Apple’s Golden Opportunity Could Lie In Ad Revenue
She sees a golden opportunity in Apple’s potential to build a robust advertising business, similar to what Amazon has accomplished.
Martin points out that the global advertising market, projected to reach $966 billion in 2024 with $500 billion on mobile, dwarfs Apple’s forecasted FY24 revenues of less than $400 billion. The high margins typically associated with advertising, ranging between 70% and 80%, could significantly boost Apple’s profitability without necessitating price hikes on its devices.
According to Martin, even a modest entry into the advertising space could have profound effects. For instance, selling CTV ads on AppleTV+ alone could add 140 basis points to Apple’s revenue growth, potentially doubling the current consensus growth rate of just 1% for FY24. Incorporating ads into the App Store could accelerate this growth even further.
Reservoir Of Untapped Potential In Apple Products Usage
The core of Martin’s investment thesis revolves around Apple’s massive installed base of over 1.25 billion of the wealthiest consumers globally, using more than 2.2 billion active devices as of the end of 2023. This loyal user base, which engages with Apple products for an average of five hours daily, represents a vast reservoir of untapped potential.
To maximize this potential, Martin suggests that Apple could focus on:
- Increasing the average revenue per user (ARPU) and
- Reducing churn by upselling additional devices and services.
Over the years, Apple has successfully expanded its ecosystem with add-on hardware like tablets, watches, and AirPods, as well as services such as Apple Music, AppleTV+, and Fitness+. Bundling family plans and offering trade-in discounts for older iPhones have further solidified user loyalty and lowered entry barriers.

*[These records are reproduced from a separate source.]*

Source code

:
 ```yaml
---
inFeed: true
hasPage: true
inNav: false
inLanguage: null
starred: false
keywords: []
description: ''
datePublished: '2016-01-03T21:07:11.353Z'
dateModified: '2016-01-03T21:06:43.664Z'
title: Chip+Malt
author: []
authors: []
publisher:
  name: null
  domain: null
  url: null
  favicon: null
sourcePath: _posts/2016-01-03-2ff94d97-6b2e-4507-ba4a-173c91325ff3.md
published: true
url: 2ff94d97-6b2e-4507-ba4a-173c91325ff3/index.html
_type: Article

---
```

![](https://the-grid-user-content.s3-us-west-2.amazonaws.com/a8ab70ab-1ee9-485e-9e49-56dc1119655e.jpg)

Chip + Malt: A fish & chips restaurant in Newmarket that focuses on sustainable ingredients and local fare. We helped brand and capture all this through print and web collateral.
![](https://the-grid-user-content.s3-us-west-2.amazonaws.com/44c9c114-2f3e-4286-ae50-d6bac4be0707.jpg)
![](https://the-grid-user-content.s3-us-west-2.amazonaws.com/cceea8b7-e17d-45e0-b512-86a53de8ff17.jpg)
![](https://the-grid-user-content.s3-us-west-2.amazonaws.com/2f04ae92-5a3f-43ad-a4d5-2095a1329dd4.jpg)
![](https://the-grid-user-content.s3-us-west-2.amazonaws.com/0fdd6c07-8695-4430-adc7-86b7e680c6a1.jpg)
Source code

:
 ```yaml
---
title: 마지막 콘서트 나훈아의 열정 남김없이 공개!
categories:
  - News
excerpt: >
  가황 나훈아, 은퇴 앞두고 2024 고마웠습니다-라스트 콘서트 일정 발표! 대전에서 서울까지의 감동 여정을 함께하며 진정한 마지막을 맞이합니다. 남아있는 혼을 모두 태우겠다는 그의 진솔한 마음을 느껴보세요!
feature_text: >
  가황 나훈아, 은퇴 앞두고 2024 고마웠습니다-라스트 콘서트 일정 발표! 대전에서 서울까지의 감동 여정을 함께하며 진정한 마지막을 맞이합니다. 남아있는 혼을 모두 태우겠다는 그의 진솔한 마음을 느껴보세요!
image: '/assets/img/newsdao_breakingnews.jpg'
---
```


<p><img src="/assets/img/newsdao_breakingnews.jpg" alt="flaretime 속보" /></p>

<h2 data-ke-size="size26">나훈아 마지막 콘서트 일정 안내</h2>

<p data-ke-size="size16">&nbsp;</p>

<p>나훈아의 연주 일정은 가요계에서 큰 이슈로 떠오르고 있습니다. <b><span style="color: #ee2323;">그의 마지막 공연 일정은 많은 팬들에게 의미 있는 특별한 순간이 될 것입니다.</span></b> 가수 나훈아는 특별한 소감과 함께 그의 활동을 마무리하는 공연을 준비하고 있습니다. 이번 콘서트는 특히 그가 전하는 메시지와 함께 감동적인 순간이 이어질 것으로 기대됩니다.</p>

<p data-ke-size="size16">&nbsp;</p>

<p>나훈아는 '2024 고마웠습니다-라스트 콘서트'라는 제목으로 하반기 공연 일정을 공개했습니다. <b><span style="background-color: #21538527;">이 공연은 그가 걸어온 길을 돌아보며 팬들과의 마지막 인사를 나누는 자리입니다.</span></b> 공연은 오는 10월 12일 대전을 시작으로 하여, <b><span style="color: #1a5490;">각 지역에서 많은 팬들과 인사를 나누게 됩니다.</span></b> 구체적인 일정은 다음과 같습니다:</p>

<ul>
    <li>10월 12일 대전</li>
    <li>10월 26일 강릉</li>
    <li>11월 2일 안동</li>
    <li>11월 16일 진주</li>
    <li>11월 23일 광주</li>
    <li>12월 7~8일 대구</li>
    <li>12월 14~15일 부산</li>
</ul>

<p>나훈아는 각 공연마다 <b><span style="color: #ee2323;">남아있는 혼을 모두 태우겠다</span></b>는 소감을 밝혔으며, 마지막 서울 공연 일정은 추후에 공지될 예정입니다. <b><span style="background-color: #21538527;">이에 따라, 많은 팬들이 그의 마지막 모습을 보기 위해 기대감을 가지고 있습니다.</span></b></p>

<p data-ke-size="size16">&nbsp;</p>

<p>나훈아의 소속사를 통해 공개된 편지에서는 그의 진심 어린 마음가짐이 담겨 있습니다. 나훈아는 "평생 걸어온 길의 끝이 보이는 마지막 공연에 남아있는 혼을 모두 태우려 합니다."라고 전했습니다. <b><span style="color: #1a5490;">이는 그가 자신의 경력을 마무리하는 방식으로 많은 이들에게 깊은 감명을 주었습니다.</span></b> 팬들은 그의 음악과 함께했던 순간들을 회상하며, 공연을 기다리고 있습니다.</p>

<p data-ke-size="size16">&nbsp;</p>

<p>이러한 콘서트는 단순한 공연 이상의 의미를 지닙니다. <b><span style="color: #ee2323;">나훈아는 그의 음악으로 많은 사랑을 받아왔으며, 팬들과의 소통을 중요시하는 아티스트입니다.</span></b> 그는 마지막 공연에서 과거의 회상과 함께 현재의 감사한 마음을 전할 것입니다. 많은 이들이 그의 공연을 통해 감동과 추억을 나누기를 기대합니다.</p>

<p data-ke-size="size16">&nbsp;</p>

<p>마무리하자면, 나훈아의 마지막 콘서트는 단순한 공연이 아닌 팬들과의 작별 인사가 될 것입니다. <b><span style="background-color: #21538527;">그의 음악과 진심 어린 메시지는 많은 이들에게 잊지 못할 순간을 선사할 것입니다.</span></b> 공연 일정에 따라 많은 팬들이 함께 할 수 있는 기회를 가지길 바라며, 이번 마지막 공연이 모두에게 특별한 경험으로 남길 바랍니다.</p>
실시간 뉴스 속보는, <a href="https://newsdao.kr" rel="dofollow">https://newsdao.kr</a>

Martin’s analysis presents a compelling case for why advertising could be Apple’s next big frontier. By leveraging its unparalleled user base and diving into the high-margin world of digital advertising, Apple has the potential to significantly enhance its revenue growth and maintain its competitive edge in the tech industry.
Investors should keep a close eye on Apple’s strategic moves in this direction, as they could herald a new era of profitability for the company.